Problem description: Return each line of the records below in which the string "effective" turns up.

•••••

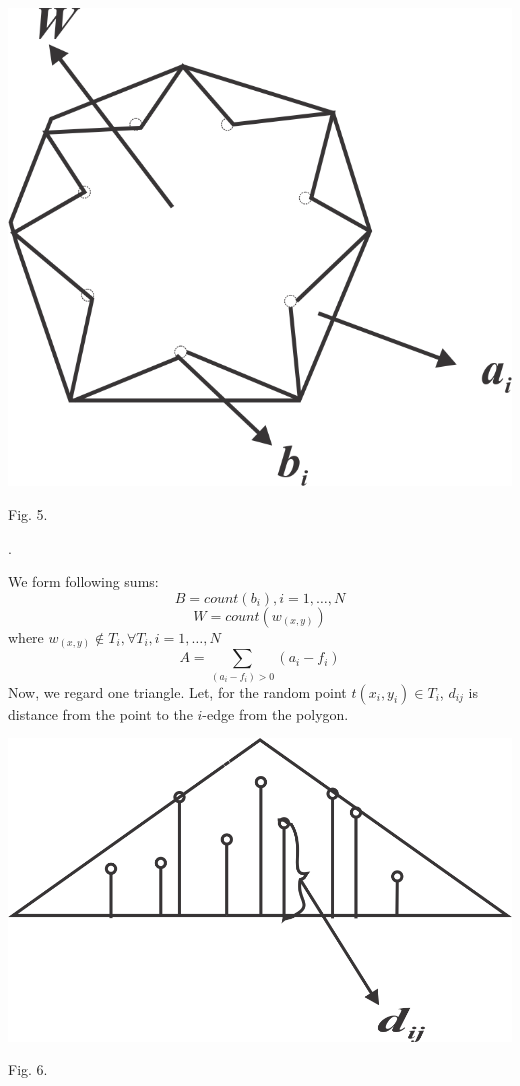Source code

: \documentclass[11pt,leqno]{book}
\begin{document}
\begin{center}
\includegraphics{pic05.png}

Fig. 5.
\label{fig5}
\end{center}.

We form following sums:
$$B= count( b_i), i =1, \ldots, N$$
$$ W= count(w_{(x,y)})$$ where $w_{ (x,y)}\notin T_i, \forall{ T_i}, i=1, \dots, N$
$$ A= \sum_{(a_i - f_i)>0}(a_i-f_i)$$
Now, we regard one triangle.  Let, for the random point $t(x_i, y_i) \in T_i$,  $d_{ij}$  is distance from the point to the $i$-edge from the polygon. 

\begin{center}
\includegraphics{pic06.png}

Fig. 6.
\label{fig5}
\end{center}
\end{document}
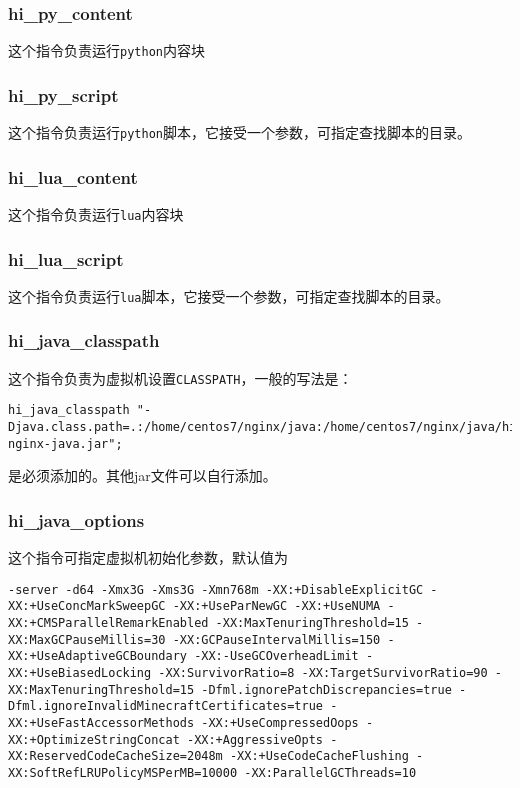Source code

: \subsubsection{hi_py_content}
这个指令负责运行\texttt{python}内容块
\subsubsection{hi_py_script}
这个指令负责运行\texttt{python}脚本，它接受一个参数，可指定查找脚本的目录。
\subsubsection{hi_lua_content}
这个指令负责运行\texttt{lua}内容块
\subsubsection{hi_lua_script}
这个指令负责运行\texttt{lua}脚本，它接受一个参数，可指定查找脚本的目录。
\subsubsection{hi_java_classpath}
这个指令负责为虚拟机设置\texttt{CLASSPATH}，一般的写法是：
\begin{lstlisting}
hi_java_classpath "-Djava.class.path=.:/home/centos7/nginx/java:/home/centos7/nginx/java/hi-nginx-java.jar";
\end{lstlisting}
是必须添加的。其他jar文件可以自行添加。
\subsubsection{hi_java_options}
这个指令可指定虚拟机初始化参数，默认值为

\begin{lstlisting}
-server -d64 -Xmx3G -Xms3G -Xmn768m -XX:+DisableExplicitGC -XX:+UseConcMarkSweepGC -XX:+UseParNewGC -XX:+UseNUMA -XX:+CMSParallelRemarkEnabled -XX:MaxTenuringThreshold=15 -XX:MaxGCPauseMillis=30 -XX:GCPauseIntervalMillis=150 -XX:+UseAdaptiveGCBoundary -XX:-UseGCOverheadLimit -XX:+UseBiasedLocking -XX:SurvivorRatio=8 -XX:TargetSurvivorRatio=90 -XX:MaxTenuringThreshold=15 -Dfml.ignorePatchDiscrepancies=true -Dfml.ignoreInvalidMinecraftCertificates=true -XX:+UseFastAccessorMethods -XX:+UseCompressedOops -XX:+OptimizeStringConcat -XX:+AggressiveOpts -XX:ReservedCodeCacheSize=2048m -XX:+UseCodeCacheFlushing -XX:SoftRefLRUPolicyMSPerMB=10000 -XX:ParallelGCThreads=10
\end{lstlisting}

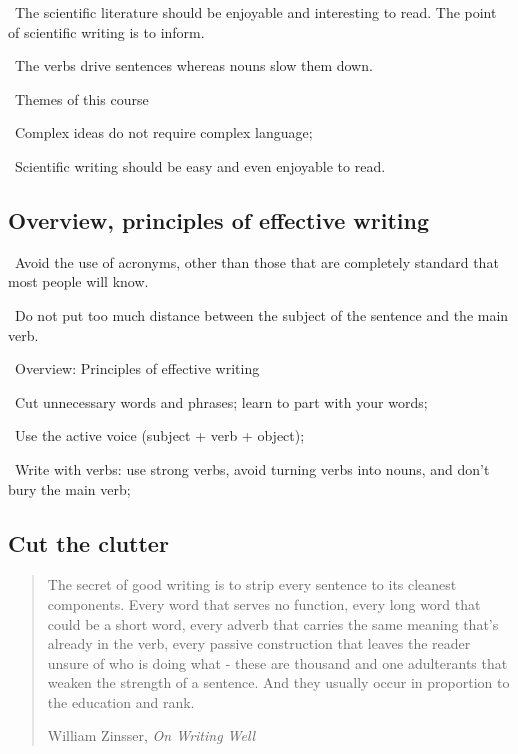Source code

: \documentclass[a4paper,12pt]{article}
\begin{document}
\par\textbullet\ The scientific literature should be enjoyable and interesting to read. The point of scientific writing is to inform.

\par\textbullet\ The verbs drive sentences whereas nouns slow them down.

\par\textbullet\ Themes of this course
\par\quad\textopenbullet\ Complex ideas do not require complex language;
\par\quad\textopenbullet\ Scientific writing should be easy and even enjoyable to read.

\subsection{Overview, principles of effective writing}

\par\textbullet\ Avoid the use of acronyms, other than those that are completely standard that most people will know.

\par\textbullet\ Do not put too much distance between the subject of the sentence and the main verb.

\par\textbullet\ Overview: Principles of effective writing
\par\quad\textopenbullet\ Cut unnecessary words and phrases; learn to part with your words;
\par\quad\textopenbullet\ Use the active voice (subject + verb + object);
\par\quad\textopenbullet\ Write with verbs: use strong verbs, avoid turning verbs into nouns, and don't bury the main verb;

\newpage\subsection{Cut the clutter}

\begin{quote}
The secret of good writing is to strip every sentence to its cleanest components. 
Every word that serves no function, every long word that could be a short word, 
every adverb that carries the same meaning that's already in the verb, 
every passive construction that leaves the reader unsure of who is doing what
- these are thousand and one adulterants that weaken the strength of a sentence. 
And they usually occur in proportion to the education and rank. 
\begin{flushright}
William Zinsser, \textit{On Writing Well}
\end{flushright}
\end{quote}
\end{document}
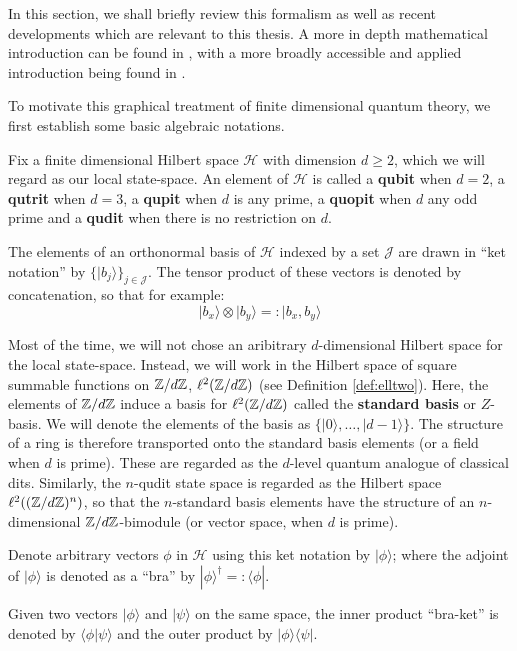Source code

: In this section, we shall briefly review this formalism as well as recent developments which are relevant to this thesis.  A more in depth mathematical introduction can be found in \cite{heunen}, with a more broadly accessible and applied introduction being found in \cite{pqp}.


To motivate this graphical treatment of finite dimensional quantum theory, we first establish some basic algebraic notations.


Fix a finite dimensional Hilbert space $\mathcal H$ with dimension $d\geq 2$, which we will regard as our local state-space. An element of  $\mathcal H$ is called a {\bf qubit} when $d=2$, a {\bf qutrit} when $d=3$, a {\bf qupit} when $d$ is any prime, a {\bf quopit} when $d$ any odd prime and  a {\bf qudit} when there is no restriction on $d$.

The elements of an orthonormal basis of $\mathcal H$ indexed by a set $\mathcal J$ are drawn in ``ket notation'' by $\{|b_{j}\rangle \}_{j \in \mathcal J}$.
The tensor product of these vectors is denoted by concatenation, so that for example:
$$
| b_x \rangle \otimes | b_y\rangle =: |b_x,b_y \rangle  
$$


Most of the time,  we will not chose an aribitrary $d$-dimensional Hilbert space for the local state-space.  Instead, we will work in the Hilbert space of square summable functions on $\mathbb{Z}/d\mathbb{Z}$, $\ell^2(\mathbb{Z}/d\mathbb{Z})$ (see Definition \ref{def:elltwo}).  Here, the elements of $\mathbb{Z}/d\mathbb{Z}$ induce a basis for  $\ell^2(\mathbb{Z}/d\mathbb{Z})$ called the {\bf standard basis} or $Z$-basis.  We will denote the elements of the basis  as  $\{| 0\rangle , \ldots, |d-1\rangle \}$.  The structure of a ring is therefore transported onto the standard basis elements (or a field when $d$ is prime).  These are regarded as the $d$-level quantum analogue of classical dits.    Similarly, the $n$-qudit state space is regarded as the Hilbert space $\ell^2((\mathbb{Z}/d\mathbb{Z})^n)$, so that the $n$-standard basis elements have the structure of an $n$-dimensional $\mathbb{Z}/d\mathbb{Z}$-bimodule (or vector space, when $d$ is prime).

Denote arbitrary vectors $\phi$ in $\mathcal H$ using this ket notation by $|\phi \rangle$; where the adjoint of $|\phi \rangle$ is denoted as a ``bra''  by $|\phi \rangle^\dag =: \langle \phi |$. 

Given two vectors $|\phi \rangle$ and $| \psi \rangle$ on the same space, the inner product ``bra-ket'' is denoted by $\langle \phi | \psi \rangle$ and the outer product by $|\phi \rangle\langle \psi|$. 


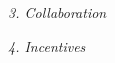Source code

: \documentclass[a4paper,12pt]{article}
\renewcommand{\subsection}[1]{
  \bigskip
  \begin{center}
  \begin{large}
  \normalfont\itshape #1
  \end{large}
  \end{center}
}
\begin{document}
\subsection{3. Collaboration}
\subsection{4. Incentives}











\end{document}
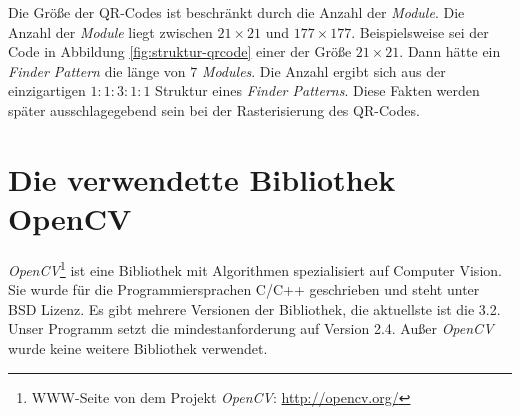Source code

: Die Größe der QR-Codes ist beschränkt durch die Anzahl der \emph{Module}. Die Anzahl der \emph{Module} liegt zwischen $21 \times 21$ und $177 \times 177$. Beispielsweise sei der Code in Abbildung \ref{fig:struktur-qrcode} einer der Größe $21 \times 21$. Dann hätte ein \emph{Finder Pattern} die länge von $7$ \emph{Modules}. Die Anzahl ergibt sich aus der einzigartigen $1:1:3:1:1$ Struktur eines \emph{Finder Patterns}. Diese Fakten werden später ausschlagegebend sein bei der Rasterisierung des QR-Codes.

\section{Die verwendette Bibliothek OpenCV}
\emph{OpenCV}\footnote{WWW-Seite von dem Projekt \emph{OpenCV}: \url{http://opencv.org/}} ist eine Bibliothek mit Algorithmen spezialisiert auf \glqq Computer Vision\grqq . Sie wurde für die Programmiersprachen C/C++ geschrieben und steht unter BSD Lizenz. Es gibt mehrere Versionen der Bibliothek, die aktuellste ist die 3.2. Unser Programm setzt  die mindestanforderung auf Version 2.4. Außer \emph{OpenCV} wurde keine weitere Bibliothek verwendet. 
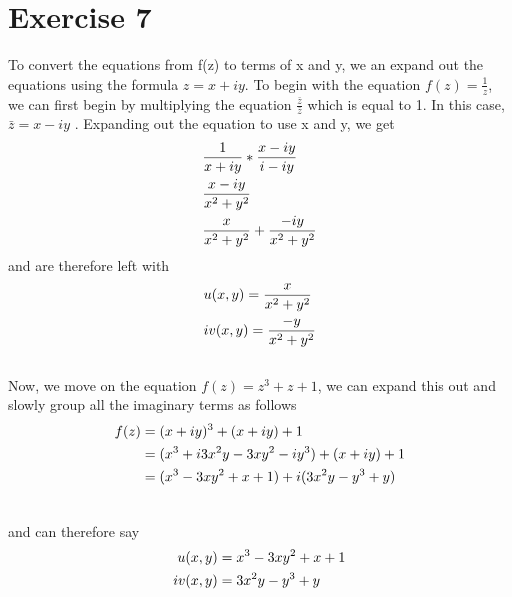 \documentclass[notitlepage]{article}
\begin{document}
\section*{Exercise 7}
    
    \hspace{1cm} To convert the equations from f(z) to terms of x and y, we an expand out the equations
    using the formula $z=x+iy$. To begin with the equation $f(z) = \frac{1}{z}$, we can first begin by 
    multiplying the equation $\frac{\bar{z}}{\bar{z}}$ which is equal to 1. In this case, $\bar{z} = x-iy$
    . Expanding out the equation to use x and y, we get
    \begin{equation}
        \begin{split}
            & \frac{1}{x+iy}*{\frac{x-iy}{i-iy}} \\
            & \frac{x-iy}{x^2+y^2} \\
            & \frac{x}{x^2+y^2}+\frac{-iy}{x^2+y^2} \notag
        \end{split}
    \end{equation}
and are therefore left with
\begin{equation}
    \begin{split}
        & u(x,y) = \frac{x}{x^2+y^2} \\
        & iv(x,y)= \frac{-y}{x^2+y^2} \notag
    \end{split}
\end{equation}\\

    Now, we move on the equation $f(z)=z^3+z+1$, we can expand this out and slowly group all the imaginary
    terms as follows
\begin{equation}
    \begin{split}
        f(z)&= (x+iy)^3 + (x+iy) + 1  \\
        &= (x^3+i3x^2y-3xy^2-iy^3)+(x+iy)+1\\
        &= (x^3-3xy^2+x+1)+i(3x^2y-y^3+y) \\
         \notag
    \end{split}
\end{equation}

and can therefore say
\begin{equation}
    \begin{split}
         \notag
        u(x,y)  &= x^3-3xy^2+x+1  \\
        iv(x,y) &=3x^2y-y^3+y \\
     \end{split}
\end{equation} \\~\\
\end{document}
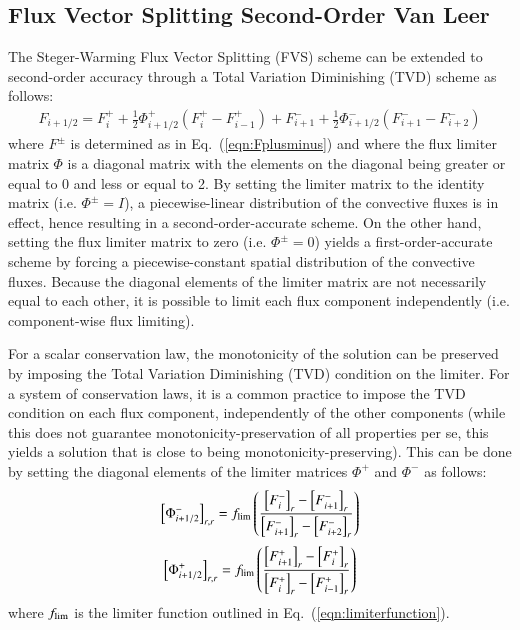 \documentclass{warpdoc}
\newcommand{\mfd}{\displaystyle}
\begin{document}
\subsection{Flux Vector Splitting Second-Order Van Leer}


The Steger-Warming Flux Vector Splitting (FVS) scheme \cite{jcp:1981:steger} can be extended to second-order accuracy through a Total Variation Diminishing (TVD) scheme as follows:
%
\begin{equation}
\begin{array}{r}
\mfd
F_{i+1/2}=
  F_i^+ 
+\frac{1}{2} \Phi^+_{i+1/2} \left(  F_i^+  -  F_{i-1}^+\right)  
+F_{i+1}^-
+\frac{1}{2} \Phi^-_{i+1/2} \left( F_{i+1}^- -  F_{i+2}^-\right) 
\end{array}
\label{eqn:FVS_2o}
\end{equation}
%
where $F^\pm$ is determined as in Eq.\ (\ref{eqn:Fplusminus}) and where the flux limiter matrix $\Phi$ is a diagonal matrix with the elements on the diagonal being greater or equal to 0 and less or equal to 2.  By setting the limiter matrix to the identity matrix (i.e. $\Phi^\pm=I$), a piecewise-linear distribution of the convective fluxes is in effect, hence resulting in a second-order-accurate scheme. On the other hand, setting  the flux limiter matrix to zero (i.e. $\Phi^\pm=0$) yields a first-order-accurate scheme by forcing a piecewise-constant spatial distribution of the convective fluxes. Because the diagonal elements of the limiter matrix are not necessarily equal to each other, it is possible to limit each flux component independently (i.e. component-wise flux limiting). 

For a scalar conservation law, the monotonicity of the solution can be preserved by imposing the Total Variation Diminishing (TVD) condition on the limiter. For a system of conservation laws, it is a common practice to impose the TVD condition on each flux component, independently of the other components (while this does not guarantee monotonicity-preservation of all properties per se, this yields a solution that is close to being monotonicity-preserving). This can be done by setting the diagonal elements of the limiter matrices $\Phi^+$ and $\Phi^-$ as follows: 
%
\begin{equation}
\left[\Phi_{i+1/2}^-\right]_{r,r} =  {f_{\rm lim}}\left(\mfd\frac{\left[F_{i}^-\right]_r -\left[F_{i+1}^-\right]_r}{\left[F_{i+1}^-\right]_r-\left[F_{i+2}^-\right]_r}  \right) 
\label{eqn:psiminus}
\end{equation}
%
\begin{equation}
\left[\Phi_{i+1/2}^+\right]_{r,r} =  {f_{\rm lim}}\left(\mfd\frac{\left[F_{i+1}^+\right]_r -\left[F_{i}^+\right]_r}{\left[F_{i}^+\right]_r-\left[F_{i-1}^+\right]_r}  \right)
\label{eqn:psiplus}
\end{equation}
%
%
where $f_{\rm lim}$ is the limiter function outlined in Eq.\ (\ref{eqn:limiterfunction}). 
\end{document}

•••••

Result of the task:
\subsection{Overview, principles of effective writing}
\par\textbullet\ Overview: Principles of effective writing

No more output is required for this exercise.